May 292015

Right on the heels of Ireland, Greenland’s parliament unanimously approved gay marriage and adoption.  An independent country, but closely aligned to Denmark, Greenland had the world’s first lesbian prime minister.  Denmark legalized same-sex marriage in 2012.  Greenland now becomes the 20th country to give gays and lesbians to right to marry.

Johanna Sigurdardott happily married lesbian ex-Prime Minister of Greenland

Johanna Sigurdardott happily married lesbian ex-Prime Minister of Greenland

Jóhanna Sigurdardóttir, the first openly LGBT person to head a national government, was elected in 1978, before becoming prime minister in 2009.  She has since retired.

Greenland and Denmark

Greenland is an autonomous country within the Kingdom of Denmark and has been self-governing since 2009.  Greenland adopted Denmark’s civil union law in 1996.   It did not follow Denmark’s lead, when Denmark legalized gay marriage in 2012.


Greenland is a large ice mass in North America populated by just 57,000 people, most of whom are Inuit.

1. In Viking legends, Greenland is described exactly as its name suggests: a green, fertile land. Today, however, only around 16% of Greenland is actually green. The rest of the land is covered with ice.

2. Despite having a land area the size of Mexico, Greenland has no road or railway system. Traveling between towns and villages is done by plane, helicopter, boat, or dogsled.

3. In winter, it is possible to reach the northern settlements of Greenland from Canada’s Ellesmere Island on foot. However, harsh weather conditions and global warming thwart any attempts of ever repeating the same feat that the Vikings and the Inuit did in the past.
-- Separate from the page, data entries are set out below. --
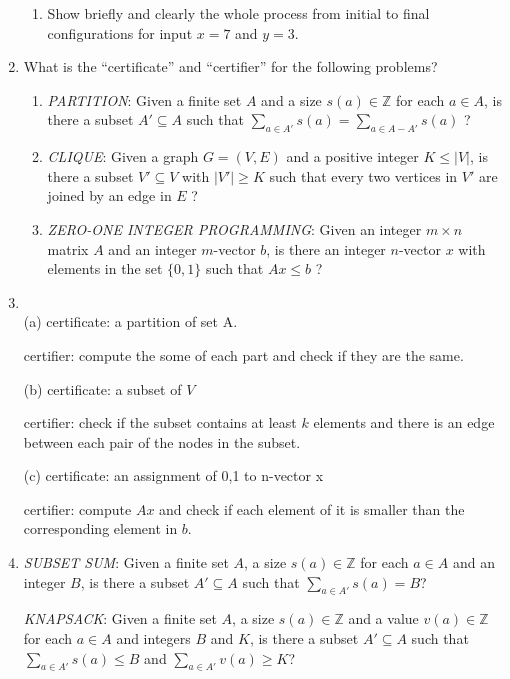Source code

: \documentclass[12pt,a4paper]{article}
\makeatletter
\newtheorem*{solution}{Solution}
\theoremstyle{definition}
\renewenvironment{solution}[1][Solution] {\par\pushQED{\qed}\normalfont\topsep6\p@\@plus6\p@\relax\trivlist\item[\hskip\labelsep\bfseries#1\@addpunct{.}]\ignorespaces}{\popQED\endtrivlist\@endpefalse} \makeatother
\makeatother
\begin{document}
\begin{enumerate}
\begin{enumerate}
        \item
        Show briefly and clearly the whole process from initial to final configurations for input $x = 7$ and $y = 3$.
    \end{enumerate}

    \item
    What is the ``certificate'' and ``certifier'' for the following problems?
    \begin{enumerate}
        \item
        \emph{PARTITION}: Given a finite set $A$ and a size $s(a) \in \mathbb{Z}$ for each $a \in A$, is there a subset $A' \subseteq A$ such that $\sum_{a \in A'}s(a) = \sum_{a \in A-A'}s(a)$ ?

        \item
        \emph{CLIQUE}: Given a graph $G = (V, E)$ and a positive integer $K \leq |V|$, is there a subset $V' \subseteq V$ with $|V'| \geq K$ such that every two vertices in $V'$ are joined by an edge in $E$ ?

        \item
        \emph{ZERO-ONE INTEGER PROGRAMMING}: Given an integer $m \times n$ matrix $A$ and an integer $m$-vector $b$, is there an integer $n$-vector $x$ with elements in the set $\{0, 1\}$ such that $Ax \leq b$ ?
    \end{enumerate}
	\begin{solution}
		~\\
		(a) certificate: a partition of set A.  
		
		certifier: compute the some of each part and check if they are the same.
		
		(b) certificate: a subset of $V$
		
		certifier: check if the subset contains at least $k$ elements and there is an edge between each pair of the nodes in the subset.
		
		(c) certificate: an assignment of {0,1} to n-vector x
		
		certifier: compute $Ax$ and check if each element of it is smaller than the corresponding element in $b$.
	\end{solution}
    \item
    \emph{SUBSET SUM}: Given a finite set $A$, a size $s(a) \in \mathbb{Z}$ for each $a \in A$ and an integer $B$, is there a subset $A' \subseteq A$ such that $\sum_{a \in A'}s(a) = B$?

    \emph{KNAPSACK}: Given a finite set $A$, a size $s(a) \in \mathbb{Z}$ and a value $v(a) \in \mathbb{Z}$ for each $a \in A$ and integers $B$ and $K$, is there a subset $A' \subseteq A$ such that $\sum_{a \in A'}s(a) \leq B$ and $\sum_{a \in A'}v(a) \geq K$?


\end{enumerate}
\end{document}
4. Greenland and Thailand might be worlds apart, but there is actually a genuine Thai restaurant in Nuuk. They even have a hearty serving of thom kha soup.

5. Some Greenlanders take offense when they are referred to as Eskimos. The proper name for a Greenlander is Kalaallit.
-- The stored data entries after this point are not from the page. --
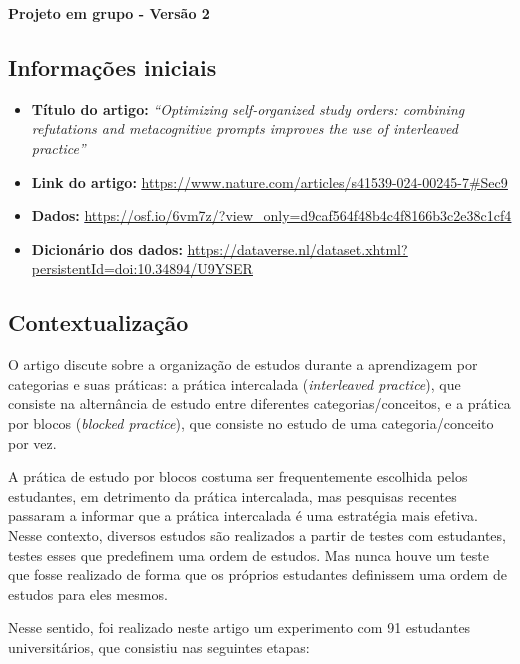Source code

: \documentclass[
]{article}
\author{}
\date{\vspace{-2.5em}}
\begin{document}
\begin{center}
    {\LARGE \bfseries Projeto em grupo - Versão 2}
    
\end{center}

\subsection{Informações iniciais}\label{informauxe7uxf5es-iniciais}

\begin{itemize}
\item
  \textbf{Título do artigo:} \emph{``Optimizing self-organized study
  orders: combining refutations and metacognitive prompts improves the
  use of interleaved practice''}
\item
  \textbf{Link do artigo:}
  \textcolor{blue}{\underline{\url{https://www.nature.com/articles/s41539-024-00245-7\#Sec9}}}
\item
  \textbf{Dados:}
  \textcolor{blue}{\underline{\url{https://osf.io/6vm7z/?view_only=d9caf564f48b4c4f8166b3c2e38c1cf4}}}
\item
  \textbf{Dicionário dos dados:}
  \textcolor{blue}{\underline{\url{https://dataverse.nl/dataset.xhtml?persistentId=doi:10.34894/U9YSER}}}
\end{itemize}

\subsection{Contextualização}\label{contextualizauxe7uxe3o}

O artigo discute sobre a organização de estudos durante a aprendizagem
por categorias e suas práticas: a prática intercalada (\emph{interleaved
practice}), que consiste na alternância de estudo entre diferentes
categorias/conceitos, e a prática por blocos (\emph{blocked practice}),
que consiste no estudo de uma categoria/conceito por vez.

A prática de estudo por blocos costuma ser frequentemente escolhida
pelos estudantes, em detrimento da prática intercalada, mas pesquisas
recentes passaram a informar que a prática intercalada é uma estratégia
mais efetiva. Nesse contexto, diversos estudos são realizados a partir
de testes com estudantes, testes esses que predefinem uma ordem de
estudos. Mas nunca houve um teste que fosse realizado de forma que os
próprios estudantes definissem uma ordem de estudos para eles mesmos.

Nesse sentido, foi realizado neste artigo um experimento com 91
estudantes universitários, que consistiu nas seguintes etapas:
\end{document}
6. For a barren place like Greenland, ruby and other gemstones are in surprising abundance. There may come a time when gemstone mining could overtake the traditional fishing industry in the country.

7. Greenland’s official language, Kalaallisut, is one of the most challenging languages to learn, as most words are hard to pronounce and often feature swallowed consonants.
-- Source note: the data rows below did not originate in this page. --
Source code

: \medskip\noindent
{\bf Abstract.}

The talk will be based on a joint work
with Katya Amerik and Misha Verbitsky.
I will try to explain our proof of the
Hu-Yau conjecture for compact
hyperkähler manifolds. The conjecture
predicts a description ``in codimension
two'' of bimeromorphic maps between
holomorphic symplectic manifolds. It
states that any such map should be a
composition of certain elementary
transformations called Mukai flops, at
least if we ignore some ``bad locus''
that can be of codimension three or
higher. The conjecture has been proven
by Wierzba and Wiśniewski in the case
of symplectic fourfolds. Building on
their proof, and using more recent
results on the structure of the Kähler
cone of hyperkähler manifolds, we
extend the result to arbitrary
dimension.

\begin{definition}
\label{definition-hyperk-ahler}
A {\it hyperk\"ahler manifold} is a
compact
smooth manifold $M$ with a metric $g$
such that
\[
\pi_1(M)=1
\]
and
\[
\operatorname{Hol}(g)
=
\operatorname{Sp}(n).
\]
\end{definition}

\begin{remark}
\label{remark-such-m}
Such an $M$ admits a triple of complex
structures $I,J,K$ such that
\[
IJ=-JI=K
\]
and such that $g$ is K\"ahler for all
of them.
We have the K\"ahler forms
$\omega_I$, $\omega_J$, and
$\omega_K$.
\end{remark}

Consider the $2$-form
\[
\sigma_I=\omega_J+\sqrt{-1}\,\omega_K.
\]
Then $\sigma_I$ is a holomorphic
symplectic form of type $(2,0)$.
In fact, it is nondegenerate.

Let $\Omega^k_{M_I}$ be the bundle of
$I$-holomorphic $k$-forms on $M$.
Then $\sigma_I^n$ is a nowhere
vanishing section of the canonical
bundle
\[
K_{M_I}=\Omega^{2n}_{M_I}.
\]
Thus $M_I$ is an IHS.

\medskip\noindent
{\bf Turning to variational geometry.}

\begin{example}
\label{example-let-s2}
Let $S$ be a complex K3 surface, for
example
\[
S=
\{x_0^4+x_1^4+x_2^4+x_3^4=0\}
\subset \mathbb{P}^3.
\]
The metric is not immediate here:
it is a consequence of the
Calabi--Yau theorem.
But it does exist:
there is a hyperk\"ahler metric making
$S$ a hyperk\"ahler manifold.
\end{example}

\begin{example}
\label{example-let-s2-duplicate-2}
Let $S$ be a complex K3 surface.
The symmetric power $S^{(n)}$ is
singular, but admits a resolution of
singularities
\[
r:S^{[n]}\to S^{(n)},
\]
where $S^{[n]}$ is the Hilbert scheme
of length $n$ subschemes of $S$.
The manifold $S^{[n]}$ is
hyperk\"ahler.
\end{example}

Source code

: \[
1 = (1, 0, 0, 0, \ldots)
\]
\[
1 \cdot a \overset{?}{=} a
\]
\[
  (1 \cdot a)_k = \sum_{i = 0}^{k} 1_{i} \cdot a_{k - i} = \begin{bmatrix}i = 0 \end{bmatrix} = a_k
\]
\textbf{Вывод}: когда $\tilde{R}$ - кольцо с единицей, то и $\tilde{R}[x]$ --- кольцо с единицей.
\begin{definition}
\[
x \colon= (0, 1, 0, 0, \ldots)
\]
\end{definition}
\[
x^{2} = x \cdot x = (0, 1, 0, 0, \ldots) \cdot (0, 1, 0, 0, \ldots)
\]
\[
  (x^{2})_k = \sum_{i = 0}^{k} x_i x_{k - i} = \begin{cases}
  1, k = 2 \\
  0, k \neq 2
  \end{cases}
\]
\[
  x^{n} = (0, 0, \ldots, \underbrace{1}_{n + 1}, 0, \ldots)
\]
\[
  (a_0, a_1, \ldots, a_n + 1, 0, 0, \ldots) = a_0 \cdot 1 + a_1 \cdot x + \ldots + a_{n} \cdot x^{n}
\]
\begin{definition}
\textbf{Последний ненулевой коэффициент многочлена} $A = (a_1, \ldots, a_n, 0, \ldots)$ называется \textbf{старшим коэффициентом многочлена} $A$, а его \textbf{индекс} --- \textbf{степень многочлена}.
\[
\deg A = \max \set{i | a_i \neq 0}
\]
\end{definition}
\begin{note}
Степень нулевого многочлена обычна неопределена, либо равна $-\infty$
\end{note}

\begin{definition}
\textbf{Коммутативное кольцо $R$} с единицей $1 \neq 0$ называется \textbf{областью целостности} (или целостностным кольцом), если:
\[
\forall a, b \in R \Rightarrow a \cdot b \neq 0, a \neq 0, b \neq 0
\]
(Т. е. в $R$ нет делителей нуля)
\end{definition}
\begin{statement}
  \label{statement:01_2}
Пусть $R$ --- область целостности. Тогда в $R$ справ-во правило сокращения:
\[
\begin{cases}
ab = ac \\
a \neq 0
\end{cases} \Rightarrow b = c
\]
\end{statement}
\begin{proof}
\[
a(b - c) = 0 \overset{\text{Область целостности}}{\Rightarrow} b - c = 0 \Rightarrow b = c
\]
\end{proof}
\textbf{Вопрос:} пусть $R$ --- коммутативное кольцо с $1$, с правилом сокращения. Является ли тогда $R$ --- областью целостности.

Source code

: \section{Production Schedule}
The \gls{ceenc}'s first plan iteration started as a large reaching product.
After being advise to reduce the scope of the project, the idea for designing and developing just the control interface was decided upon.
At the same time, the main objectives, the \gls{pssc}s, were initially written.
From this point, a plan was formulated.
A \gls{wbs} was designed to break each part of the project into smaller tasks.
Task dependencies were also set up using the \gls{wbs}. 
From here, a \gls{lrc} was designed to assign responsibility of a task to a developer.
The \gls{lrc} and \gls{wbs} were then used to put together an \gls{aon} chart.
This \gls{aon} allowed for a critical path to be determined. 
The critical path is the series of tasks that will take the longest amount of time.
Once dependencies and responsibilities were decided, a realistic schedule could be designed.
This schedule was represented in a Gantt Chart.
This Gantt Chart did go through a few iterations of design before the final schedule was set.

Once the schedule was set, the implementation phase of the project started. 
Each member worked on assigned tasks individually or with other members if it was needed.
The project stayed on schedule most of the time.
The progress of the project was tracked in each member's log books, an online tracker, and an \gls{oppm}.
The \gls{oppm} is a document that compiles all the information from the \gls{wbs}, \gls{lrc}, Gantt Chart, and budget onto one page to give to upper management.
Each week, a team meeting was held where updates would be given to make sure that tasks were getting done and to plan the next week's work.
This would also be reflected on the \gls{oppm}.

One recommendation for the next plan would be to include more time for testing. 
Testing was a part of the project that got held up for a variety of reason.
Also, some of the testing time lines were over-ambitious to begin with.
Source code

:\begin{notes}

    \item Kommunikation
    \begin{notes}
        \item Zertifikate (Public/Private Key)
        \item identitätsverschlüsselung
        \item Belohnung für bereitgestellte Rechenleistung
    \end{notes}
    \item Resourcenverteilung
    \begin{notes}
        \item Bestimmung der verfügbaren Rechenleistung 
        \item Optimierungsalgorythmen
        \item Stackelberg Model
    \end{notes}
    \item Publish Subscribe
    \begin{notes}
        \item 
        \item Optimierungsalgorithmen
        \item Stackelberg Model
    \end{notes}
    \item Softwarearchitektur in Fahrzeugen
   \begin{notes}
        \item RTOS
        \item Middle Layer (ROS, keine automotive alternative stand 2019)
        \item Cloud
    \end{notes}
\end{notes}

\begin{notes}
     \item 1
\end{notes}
8. In cities like Los Angeles, almost everyone owns a car; in Greenland’s capital, Nuuk, almost everyone owns a boat.

9. Greenlanders are so fond of bright colors that all houses and most buildings in the country are painted with different hues of blue, orange, red, green, and yellow.

10. In 1946, the United States thought of purchasing Greenland from Denmark – but the European kingdom refused to sell the island.